= Henry Brockman (colonist) =

Early settler of North America

Henry Brockman (1622 or 1623 – c. 1690s) was an early colonist to Maryland and founder of a large family in the United States.

==Genealogical accounts==
Many accounts have been generated over the years regarding Henry and his origins. It is clear in court records in Maryland that Henry was born about 1647 and he arrives in court to prove that his age is 20 years at 1667, which was required to by law for indentured servants at that time. The oral tradition in the family over the generations was that Henry was English rather than German, (the German lines of the family that emigrated through Pennsylvania and New York). Henry's story was published by William Everett Brockman in many books through small publishers, or privately, that are now out of print. His first, "The Brockman Family Scrapbook" was the most widely circulated and contained any anecdote or record that the author could find. He subsequently refuted many of these anecdotes and published a more accurate account in "History of the Families of Virginia vol. IV" and other works. However, the first book seems to have been one of the most widely circulated and has generated a lot of conflicting and misleading material that has been published on the web. This ranges from Henry being a knight 1 to Henry having parents named Thomas and Amey Brookman who died on Barbados [2]. The following account is from William Everett Brockman's later works with some revisions by current genealogists who have re-investigated records in Maryland and Kent UK to correct some minor errors.

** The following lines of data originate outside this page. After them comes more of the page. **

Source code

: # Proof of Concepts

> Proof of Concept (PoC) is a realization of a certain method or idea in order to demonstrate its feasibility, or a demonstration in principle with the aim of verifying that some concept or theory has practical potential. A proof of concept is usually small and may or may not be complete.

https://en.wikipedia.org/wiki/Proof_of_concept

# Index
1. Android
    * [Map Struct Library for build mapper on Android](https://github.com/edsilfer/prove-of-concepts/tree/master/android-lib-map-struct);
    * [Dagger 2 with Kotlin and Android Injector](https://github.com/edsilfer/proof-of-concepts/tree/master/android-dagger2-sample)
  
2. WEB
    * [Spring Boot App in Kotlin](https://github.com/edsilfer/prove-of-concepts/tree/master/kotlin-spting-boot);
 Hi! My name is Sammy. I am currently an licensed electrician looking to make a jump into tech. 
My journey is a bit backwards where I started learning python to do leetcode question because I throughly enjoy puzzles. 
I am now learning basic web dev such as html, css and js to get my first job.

==Most widely accepted immigration story==

Example: Papers of Indenture

Henry was Orphaned during the commonwealth period in England and apparently exiled by Cromwell's Roundheads, as a result of his closest relatives activities as royalists. He either fled or was sent to the "Barbadoes", a British possession embracing not only the present island nation of Barbados, but also other possessions now known as Aruba and Surinam among others that were transferred to the Dutch in or about 1667.

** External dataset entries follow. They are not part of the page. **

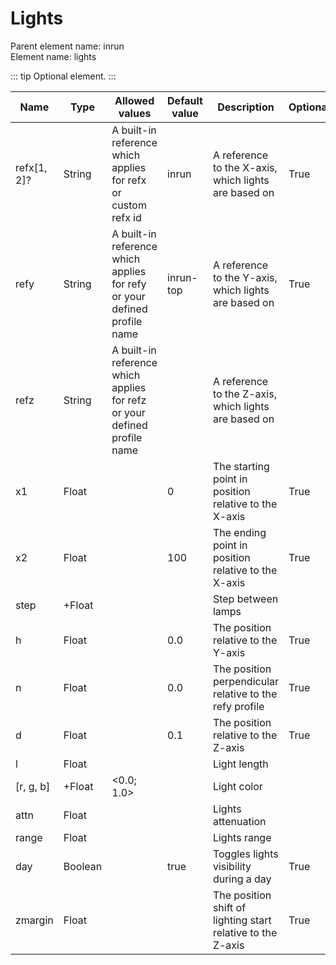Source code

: # Lights

Parent element name: inrun\
Element name: lights

::: tip
Optional element.
:::


| Name        | Type    | Allowed values                                                           | Default value | Description                                                 | Optional |
| ----------- | ------- | ------------------------------------------------------------------------ | ------------- | ----------------------------------------------------------- | -------- |
| refx[1, 2]? | String  | A built-in reference which applies for refx or custom refx id            | inrun         | A reference to the X-axis, which lights are based on        | True     |
| refy        | String  | A built-in reference which applies for refy or your defined profile name | inrun-top     | A reference to the Y-axis, which lights are based on        | True     |
| refz        | String  | A built-in reference which applies for refz or your defined profile name |               | A reference to the Z-axis, which lights are based on        |          |
| x1          | Float   |                                                                          | 0             | The starting point in position relative to the X-axis       | True     |
| x2          | Float   |                                                                          | 100           | The ending point in position relative to the X-axis         | True     |
| step        | +Float  |                                                                          |               | Step between lamps                                          |          |
| h           | Float   |                                                                          | 0.0           | The position relative to the Y-axis                         | True     |
| n           | Float   |                                                                          | 0.0           | The position perpendicular relative to the refy profile     | True     |
| d           | Float   |                                                                          | 0.1           | The position relative to the Z-axis                         | True     |
| l           | Float   |                                                                          |               | Light length                                                |          |
| [r, g, b]   | +Float  | <0.0; 1.0>                                                               |               | Light color                                                 |          |
| attn        | Float   |                                                                          |               | Lights attenuation                                          |          |
| range       | Float   |                                                                          |               | Lights range                                                |          |
| day         | Boolean |                                                                          | true          | Toggles lights visibility during a day                      | True     |
| zmargin     | Float   |                                                                          |               | The position shift of lighting start relative to the Z-axis | True     |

Henry left the Barbadoes, indenturing himself to Captain John Jourdaine, for transport to Maryland the only colony at that time in which religious freedom was assured. He later married Rebecca Samuell, a daughter or niece of the owners of the "Samuell & Mary" on which Captain Jourdaine had transported Henry to Maryland. Some estimate that Rebecca and Henry today have generated thousands of descendants in the USA and hundreds who still carry the Brockman surname. Henry shows up in court documents in Maryland testifying that his age was 20 years in the spring of 1667. In 1674 he is in court again, to document that he had worked off payment for his passage to Maryland, received title to his headright (property given to colonists), and sold that property. He appears to have moved to Virginia, and to have conceived his son Samuell Brockman shortly thereafter. According to legends preserved in several branches of the family, he died (apparently in a shipwreck or shipbourn accident) while returning to England to claim the inheritance which had been denied him in 1658. His death occurred shortly after 1690. It is perhaps ironic that Henry's grandsons and great-grandsons became patriots in the US revolutionary war, and fought against royalists for a republican cause (see John Brockman Jr.), however, this accurately reflects the experiences of many of the Cavaliers in Virginia.

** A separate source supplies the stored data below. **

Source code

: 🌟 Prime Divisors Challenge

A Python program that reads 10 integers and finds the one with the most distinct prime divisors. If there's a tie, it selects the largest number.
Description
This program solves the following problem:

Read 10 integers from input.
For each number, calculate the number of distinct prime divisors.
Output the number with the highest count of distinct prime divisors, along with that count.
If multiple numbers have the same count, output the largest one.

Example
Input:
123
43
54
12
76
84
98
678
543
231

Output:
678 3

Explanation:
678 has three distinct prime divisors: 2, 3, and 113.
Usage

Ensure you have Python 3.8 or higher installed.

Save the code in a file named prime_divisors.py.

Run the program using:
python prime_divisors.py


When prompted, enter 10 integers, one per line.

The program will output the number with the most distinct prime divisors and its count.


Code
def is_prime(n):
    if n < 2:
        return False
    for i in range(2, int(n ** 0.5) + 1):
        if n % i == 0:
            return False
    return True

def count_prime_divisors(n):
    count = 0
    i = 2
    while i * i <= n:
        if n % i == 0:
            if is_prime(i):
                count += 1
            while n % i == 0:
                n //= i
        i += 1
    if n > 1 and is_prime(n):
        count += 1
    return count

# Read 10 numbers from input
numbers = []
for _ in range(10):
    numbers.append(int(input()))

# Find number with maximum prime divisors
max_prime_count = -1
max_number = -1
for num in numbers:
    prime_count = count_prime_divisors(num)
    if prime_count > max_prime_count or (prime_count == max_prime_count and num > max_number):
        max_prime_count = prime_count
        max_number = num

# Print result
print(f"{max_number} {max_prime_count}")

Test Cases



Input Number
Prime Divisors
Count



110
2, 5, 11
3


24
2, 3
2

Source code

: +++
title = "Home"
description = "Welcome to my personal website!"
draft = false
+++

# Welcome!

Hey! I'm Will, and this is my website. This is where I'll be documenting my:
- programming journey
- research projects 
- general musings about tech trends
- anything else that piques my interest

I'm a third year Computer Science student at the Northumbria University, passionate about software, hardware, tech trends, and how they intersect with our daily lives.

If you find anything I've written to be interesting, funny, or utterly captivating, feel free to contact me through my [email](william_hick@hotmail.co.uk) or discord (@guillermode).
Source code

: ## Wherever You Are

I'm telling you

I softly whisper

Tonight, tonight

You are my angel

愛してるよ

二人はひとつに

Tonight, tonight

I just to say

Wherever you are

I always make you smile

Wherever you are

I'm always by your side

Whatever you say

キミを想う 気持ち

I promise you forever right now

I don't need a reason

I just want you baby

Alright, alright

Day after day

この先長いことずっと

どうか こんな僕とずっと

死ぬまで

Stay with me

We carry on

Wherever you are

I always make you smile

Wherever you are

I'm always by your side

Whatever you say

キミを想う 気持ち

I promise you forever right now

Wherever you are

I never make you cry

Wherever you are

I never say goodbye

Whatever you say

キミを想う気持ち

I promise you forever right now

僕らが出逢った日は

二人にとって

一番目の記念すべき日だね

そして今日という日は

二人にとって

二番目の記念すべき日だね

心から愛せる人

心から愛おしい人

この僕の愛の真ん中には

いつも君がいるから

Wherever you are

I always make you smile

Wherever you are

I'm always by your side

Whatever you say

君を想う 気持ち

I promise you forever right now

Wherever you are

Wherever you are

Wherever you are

While this immigration story has been widely published in small release books, it is not without controversy. Various genealogists contend that there is a lack of definitive documentation relating Henry to the English Brockman family of Kent. And in fact, there is no definitive evidence of the Kentish background for Henry, only the oral traditions of the family. There are also some conflicting stories, as recorded in the scrapbooks.